This book tells the story of the development of the naval shipbuilding industry in the United States after World War I that built the fleet that won World War II. It also explains how naval shipbuilding is different than maritime shipbuilding. Merchant ships, in contrast to naval ships, are built to lower standards, and have far less technically complex systems. unlike warships, they don't have to continue to operate after being the target of substantial amounts of explosives, nor do they have to carry defensive measures such as armor or radar, or offense of measures such as guns or airplanes. As a result, they lend themselves to assembly-line type construction. Naval ships, on the other hand require significantly more expertise, and importantly for the story, expertise that takes years or even decades to build up.

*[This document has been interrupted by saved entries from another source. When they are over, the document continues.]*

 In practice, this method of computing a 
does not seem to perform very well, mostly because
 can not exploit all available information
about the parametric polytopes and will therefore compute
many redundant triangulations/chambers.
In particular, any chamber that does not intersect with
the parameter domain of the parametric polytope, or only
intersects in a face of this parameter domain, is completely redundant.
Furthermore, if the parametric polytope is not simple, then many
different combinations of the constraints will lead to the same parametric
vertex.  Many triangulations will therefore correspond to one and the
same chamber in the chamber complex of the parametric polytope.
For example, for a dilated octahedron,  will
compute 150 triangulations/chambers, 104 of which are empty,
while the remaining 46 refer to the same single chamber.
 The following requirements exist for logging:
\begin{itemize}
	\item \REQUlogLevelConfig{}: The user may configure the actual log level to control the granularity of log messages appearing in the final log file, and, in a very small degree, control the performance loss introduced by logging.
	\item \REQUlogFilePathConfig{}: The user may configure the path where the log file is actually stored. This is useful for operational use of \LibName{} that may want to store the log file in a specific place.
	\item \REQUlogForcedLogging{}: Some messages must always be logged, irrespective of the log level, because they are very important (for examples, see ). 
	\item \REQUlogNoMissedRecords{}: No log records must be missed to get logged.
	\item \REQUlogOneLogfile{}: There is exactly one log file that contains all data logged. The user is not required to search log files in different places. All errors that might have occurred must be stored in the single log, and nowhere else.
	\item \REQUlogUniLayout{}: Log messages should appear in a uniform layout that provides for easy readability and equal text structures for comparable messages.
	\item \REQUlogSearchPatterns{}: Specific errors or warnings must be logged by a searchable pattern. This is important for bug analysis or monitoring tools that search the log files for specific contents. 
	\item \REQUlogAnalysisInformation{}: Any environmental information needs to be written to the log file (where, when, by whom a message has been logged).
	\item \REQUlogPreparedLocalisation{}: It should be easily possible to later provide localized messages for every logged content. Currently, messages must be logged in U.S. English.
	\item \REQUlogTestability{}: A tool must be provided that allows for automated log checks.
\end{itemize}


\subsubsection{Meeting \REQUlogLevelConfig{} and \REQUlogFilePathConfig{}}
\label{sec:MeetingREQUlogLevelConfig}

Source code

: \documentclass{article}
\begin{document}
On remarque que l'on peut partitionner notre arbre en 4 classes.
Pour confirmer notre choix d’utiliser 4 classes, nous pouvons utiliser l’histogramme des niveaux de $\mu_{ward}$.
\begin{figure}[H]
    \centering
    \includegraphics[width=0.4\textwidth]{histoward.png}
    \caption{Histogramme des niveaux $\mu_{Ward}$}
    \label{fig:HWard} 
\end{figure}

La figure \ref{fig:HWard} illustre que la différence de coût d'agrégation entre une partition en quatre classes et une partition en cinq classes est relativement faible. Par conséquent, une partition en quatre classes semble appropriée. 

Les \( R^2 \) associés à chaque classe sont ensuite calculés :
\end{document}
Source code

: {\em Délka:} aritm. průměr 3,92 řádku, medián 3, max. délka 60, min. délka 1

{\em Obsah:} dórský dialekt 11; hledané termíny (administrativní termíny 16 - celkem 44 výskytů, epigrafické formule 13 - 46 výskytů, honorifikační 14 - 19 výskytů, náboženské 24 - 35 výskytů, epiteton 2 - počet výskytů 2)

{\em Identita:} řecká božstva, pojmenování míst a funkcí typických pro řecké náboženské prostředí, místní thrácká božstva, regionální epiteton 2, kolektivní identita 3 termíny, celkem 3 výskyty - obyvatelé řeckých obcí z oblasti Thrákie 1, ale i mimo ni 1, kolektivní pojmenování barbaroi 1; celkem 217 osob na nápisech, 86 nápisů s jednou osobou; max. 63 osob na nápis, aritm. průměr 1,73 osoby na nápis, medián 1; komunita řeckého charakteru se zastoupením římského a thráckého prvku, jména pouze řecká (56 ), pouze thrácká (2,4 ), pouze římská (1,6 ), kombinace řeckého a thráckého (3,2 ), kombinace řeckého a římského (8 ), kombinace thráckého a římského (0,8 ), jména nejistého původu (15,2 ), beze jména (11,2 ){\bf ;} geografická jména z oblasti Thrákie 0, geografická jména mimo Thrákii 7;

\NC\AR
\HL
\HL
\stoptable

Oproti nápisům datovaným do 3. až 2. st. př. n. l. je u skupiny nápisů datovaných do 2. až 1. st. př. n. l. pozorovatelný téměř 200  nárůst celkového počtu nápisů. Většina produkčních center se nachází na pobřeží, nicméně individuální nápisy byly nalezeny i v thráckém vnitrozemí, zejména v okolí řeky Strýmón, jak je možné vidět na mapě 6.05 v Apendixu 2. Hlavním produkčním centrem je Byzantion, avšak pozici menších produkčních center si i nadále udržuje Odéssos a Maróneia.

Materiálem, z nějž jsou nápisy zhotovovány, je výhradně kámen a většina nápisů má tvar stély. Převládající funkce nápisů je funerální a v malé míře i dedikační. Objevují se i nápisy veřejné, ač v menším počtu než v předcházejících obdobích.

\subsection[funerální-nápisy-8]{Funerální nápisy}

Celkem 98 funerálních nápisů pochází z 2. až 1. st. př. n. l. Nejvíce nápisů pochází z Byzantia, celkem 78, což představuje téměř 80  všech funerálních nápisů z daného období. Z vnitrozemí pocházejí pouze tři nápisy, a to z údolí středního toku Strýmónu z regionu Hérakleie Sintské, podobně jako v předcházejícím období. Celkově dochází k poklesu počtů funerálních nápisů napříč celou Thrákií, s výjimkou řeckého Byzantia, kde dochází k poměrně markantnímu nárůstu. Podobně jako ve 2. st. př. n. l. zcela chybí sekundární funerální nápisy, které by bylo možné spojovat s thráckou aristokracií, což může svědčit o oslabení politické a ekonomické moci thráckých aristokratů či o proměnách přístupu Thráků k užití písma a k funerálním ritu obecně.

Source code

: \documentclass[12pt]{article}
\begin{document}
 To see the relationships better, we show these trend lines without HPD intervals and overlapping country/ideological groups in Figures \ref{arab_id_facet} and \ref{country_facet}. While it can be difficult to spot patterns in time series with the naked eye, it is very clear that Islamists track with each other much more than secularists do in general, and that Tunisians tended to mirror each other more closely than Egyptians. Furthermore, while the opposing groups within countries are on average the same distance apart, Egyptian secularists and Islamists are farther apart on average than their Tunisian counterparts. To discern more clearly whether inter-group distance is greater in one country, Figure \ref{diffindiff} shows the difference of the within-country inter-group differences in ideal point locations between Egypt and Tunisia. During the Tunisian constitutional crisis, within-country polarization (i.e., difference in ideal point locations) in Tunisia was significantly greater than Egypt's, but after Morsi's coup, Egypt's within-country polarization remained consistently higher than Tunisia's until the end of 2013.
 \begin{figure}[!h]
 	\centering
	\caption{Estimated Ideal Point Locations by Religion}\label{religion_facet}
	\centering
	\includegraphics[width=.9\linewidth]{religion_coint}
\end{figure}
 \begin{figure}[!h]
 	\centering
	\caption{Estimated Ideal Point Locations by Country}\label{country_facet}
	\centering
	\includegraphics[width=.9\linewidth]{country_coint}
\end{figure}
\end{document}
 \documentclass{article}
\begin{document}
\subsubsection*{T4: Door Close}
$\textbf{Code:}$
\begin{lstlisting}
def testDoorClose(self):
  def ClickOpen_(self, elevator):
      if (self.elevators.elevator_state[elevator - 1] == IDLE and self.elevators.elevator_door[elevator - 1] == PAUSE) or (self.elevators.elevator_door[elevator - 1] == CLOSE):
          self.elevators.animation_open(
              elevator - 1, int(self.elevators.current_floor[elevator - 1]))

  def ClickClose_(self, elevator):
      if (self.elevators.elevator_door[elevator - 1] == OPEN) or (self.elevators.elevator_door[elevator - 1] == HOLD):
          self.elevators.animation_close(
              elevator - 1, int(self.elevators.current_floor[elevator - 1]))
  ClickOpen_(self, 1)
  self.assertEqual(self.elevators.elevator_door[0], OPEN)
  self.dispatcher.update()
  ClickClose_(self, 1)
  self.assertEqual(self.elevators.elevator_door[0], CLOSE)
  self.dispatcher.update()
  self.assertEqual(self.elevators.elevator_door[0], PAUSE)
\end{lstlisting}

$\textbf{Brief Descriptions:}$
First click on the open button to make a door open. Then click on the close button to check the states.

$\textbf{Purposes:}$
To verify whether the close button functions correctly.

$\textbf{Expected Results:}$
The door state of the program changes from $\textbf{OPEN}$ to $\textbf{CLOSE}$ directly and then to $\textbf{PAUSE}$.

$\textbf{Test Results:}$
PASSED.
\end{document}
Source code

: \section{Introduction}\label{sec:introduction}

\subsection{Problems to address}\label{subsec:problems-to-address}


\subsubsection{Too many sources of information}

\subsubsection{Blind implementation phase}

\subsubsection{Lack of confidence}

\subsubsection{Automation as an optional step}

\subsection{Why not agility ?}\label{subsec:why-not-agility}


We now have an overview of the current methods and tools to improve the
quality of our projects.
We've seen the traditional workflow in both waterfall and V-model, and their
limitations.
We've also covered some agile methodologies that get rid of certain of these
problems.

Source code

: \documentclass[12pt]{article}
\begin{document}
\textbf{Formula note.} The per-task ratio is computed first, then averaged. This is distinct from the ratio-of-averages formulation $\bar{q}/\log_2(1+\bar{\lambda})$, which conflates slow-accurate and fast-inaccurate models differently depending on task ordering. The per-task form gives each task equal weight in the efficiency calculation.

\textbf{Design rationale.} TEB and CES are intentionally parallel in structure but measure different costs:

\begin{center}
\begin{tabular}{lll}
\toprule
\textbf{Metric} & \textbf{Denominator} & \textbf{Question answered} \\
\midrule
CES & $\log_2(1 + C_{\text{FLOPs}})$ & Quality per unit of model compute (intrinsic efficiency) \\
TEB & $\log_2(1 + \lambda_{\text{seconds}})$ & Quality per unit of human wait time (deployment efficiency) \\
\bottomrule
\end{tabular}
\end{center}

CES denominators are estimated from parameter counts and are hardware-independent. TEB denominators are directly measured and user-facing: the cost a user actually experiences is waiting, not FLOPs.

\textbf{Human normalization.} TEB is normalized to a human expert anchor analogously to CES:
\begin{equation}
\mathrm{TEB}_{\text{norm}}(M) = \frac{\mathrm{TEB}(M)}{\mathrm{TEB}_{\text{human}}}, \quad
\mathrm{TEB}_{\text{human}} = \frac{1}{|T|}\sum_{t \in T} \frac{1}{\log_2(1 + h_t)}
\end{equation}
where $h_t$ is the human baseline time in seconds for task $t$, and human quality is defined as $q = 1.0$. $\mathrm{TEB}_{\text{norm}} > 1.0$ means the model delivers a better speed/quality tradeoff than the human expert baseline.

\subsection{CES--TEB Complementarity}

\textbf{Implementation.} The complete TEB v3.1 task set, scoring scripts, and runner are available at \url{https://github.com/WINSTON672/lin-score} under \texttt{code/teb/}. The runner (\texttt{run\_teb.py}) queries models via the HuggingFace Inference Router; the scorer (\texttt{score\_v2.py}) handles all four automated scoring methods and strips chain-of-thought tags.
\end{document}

As a result, it was critical to the ability to build a large fleet in World War II that the United States preserved its naval shipyards during peacetime, either by providing them with work in the form of continuing naval construction, or by funding major capital construction programs in order to keep a critical mass of civilian yards in business.
The book also spends a great deal of time explaining the difference between a private shipyard and a government-owned Navy yard, and explains the important role played in certain types of construction by Navy yards, which had expertise that private shipyards were not able to reproduce.
While some of the minutiae of yard management was not the most interesting subject in the world, it was overall an interesting book and illuminated the important relationship between the Navy and the shipyards the contracted construction of its warships to.